- About this task
The string "experience" may appear in lines of the listing. Report each line where it does.

- Available data
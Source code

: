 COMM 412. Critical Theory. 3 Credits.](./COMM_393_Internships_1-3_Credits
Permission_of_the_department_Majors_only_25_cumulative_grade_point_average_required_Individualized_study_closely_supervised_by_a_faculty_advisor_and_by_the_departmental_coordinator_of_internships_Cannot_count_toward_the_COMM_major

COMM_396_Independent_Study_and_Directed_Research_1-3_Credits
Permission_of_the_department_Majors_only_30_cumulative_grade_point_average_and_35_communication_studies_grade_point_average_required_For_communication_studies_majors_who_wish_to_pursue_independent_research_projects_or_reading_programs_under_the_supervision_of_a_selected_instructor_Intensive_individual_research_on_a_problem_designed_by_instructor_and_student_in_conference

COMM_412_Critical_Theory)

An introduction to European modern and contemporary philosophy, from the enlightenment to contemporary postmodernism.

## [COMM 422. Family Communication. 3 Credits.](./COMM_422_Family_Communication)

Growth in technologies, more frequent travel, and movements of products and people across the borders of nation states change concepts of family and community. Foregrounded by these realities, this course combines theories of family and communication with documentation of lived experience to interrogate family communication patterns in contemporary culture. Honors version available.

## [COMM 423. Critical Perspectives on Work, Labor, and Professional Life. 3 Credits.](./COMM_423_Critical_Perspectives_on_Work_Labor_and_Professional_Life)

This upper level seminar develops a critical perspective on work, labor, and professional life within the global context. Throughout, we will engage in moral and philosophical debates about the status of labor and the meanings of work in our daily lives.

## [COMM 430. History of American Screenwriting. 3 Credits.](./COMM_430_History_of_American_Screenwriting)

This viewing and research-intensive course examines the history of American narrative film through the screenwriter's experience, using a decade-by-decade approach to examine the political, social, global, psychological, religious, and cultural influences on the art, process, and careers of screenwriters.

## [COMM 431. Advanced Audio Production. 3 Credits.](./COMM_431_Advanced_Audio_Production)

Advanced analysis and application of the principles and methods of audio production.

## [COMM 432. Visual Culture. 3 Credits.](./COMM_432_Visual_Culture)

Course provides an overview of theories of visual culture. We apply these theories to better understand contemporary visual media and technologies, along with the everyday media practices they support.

- Task result
Growth in technologies, more frequent travel, and movements of products and people across the borders of nation states change concepts of family and community. Foregrounded by these realities, this course combines theories of family and communication with documentation of lived experience to interrogate family communication patterns in contemporary culture. Honors version available.
This viewing and research-intensive course examines the history of American narrative film through the screenwriter's experience, using a decade-by-decade approach to examine the political, social, global, psychological, religious, and cultural influences on the art, process, and careers of screenwriters.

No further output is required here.